TASK DETAILS -
Gather, from the listing beneath this task, every line holding the string "thermischen".

GIVEN RECORDS -
########

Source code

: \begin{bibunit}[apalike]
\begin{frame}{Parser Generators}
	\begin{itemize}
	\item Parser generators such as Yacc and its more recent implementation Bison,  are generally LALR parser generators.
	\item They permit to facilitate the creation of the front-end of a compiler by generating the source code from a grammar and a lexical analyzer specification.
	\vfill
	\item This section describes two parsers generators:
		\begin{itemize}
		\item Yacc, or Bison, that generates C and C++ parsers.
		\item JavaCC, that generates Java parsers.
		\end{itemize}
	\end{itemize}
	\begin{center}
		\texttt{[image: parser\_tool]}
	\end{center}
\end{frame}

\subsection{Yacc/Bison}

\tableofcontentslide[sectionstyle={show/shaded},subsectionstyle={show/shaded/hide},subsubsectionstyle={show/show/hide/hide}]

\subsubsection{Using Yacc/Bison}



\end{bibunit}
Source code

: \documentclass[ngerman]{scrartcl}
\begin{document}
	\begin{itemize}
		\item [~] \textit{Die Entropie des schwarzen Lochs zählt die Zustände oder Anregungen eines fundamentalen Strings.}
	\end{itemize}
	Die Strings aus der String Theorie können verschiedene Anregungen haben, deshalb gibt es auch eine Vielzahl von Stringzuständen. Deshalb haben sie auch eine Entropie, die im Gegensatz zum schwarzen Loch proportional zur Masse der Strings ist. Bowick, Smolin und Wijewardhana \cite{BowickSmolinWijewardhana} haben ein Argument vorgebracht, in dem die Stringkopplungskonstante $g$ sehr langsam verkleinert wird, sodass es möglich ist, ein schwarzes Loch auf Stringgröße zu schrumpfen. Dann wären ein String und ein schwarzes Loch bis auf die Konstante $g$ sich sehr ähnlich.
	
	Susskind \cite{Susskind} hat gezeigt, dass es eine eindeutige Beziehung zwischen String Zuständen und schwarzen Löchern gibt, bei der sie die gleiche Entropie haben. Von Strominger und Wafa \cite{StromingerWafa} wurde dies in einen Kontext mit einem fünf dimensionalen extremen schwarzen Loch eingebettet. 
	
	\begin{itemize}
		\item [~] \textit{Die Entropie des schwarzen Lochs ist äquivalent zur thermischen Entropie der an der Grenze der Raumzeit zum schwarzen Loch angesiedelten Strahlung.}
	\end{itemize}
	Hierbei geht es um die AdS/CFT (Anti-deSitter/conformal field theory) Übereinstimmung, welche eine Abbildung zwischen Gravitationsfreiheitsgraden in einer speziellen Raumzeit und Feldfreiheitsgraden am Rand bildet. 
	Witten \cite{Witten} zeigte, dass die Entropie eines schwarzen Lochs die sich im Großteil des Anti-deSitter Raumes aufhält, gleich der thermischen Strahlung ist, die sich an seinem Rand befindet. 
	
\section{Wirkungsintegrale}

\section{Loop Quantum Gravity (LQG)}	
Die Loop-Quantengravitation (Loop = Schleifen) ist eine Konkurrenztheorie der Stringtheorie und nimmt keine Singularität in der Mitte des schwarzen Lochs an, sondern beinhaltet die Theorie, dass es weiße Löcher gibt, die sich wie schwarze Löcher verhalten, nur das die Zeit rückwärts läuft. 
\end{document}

########

RESPONSE -
		\item [~] \textit{Die Entropie des schwarzen Lochs ist äquivalent zur thermischen Entropie der an der Grenze der Raumzeit zum schwarzen Loch angesiedelten Strahlung.}
	Witten \cite{Witten} zeigte, dass die Entropie eines schwarzen Lochs die sich im Großteil des Anti-deSitter Raumes aufhält, gleich der thermischen Strahlung ist, die sich an seinem Rand befindet. 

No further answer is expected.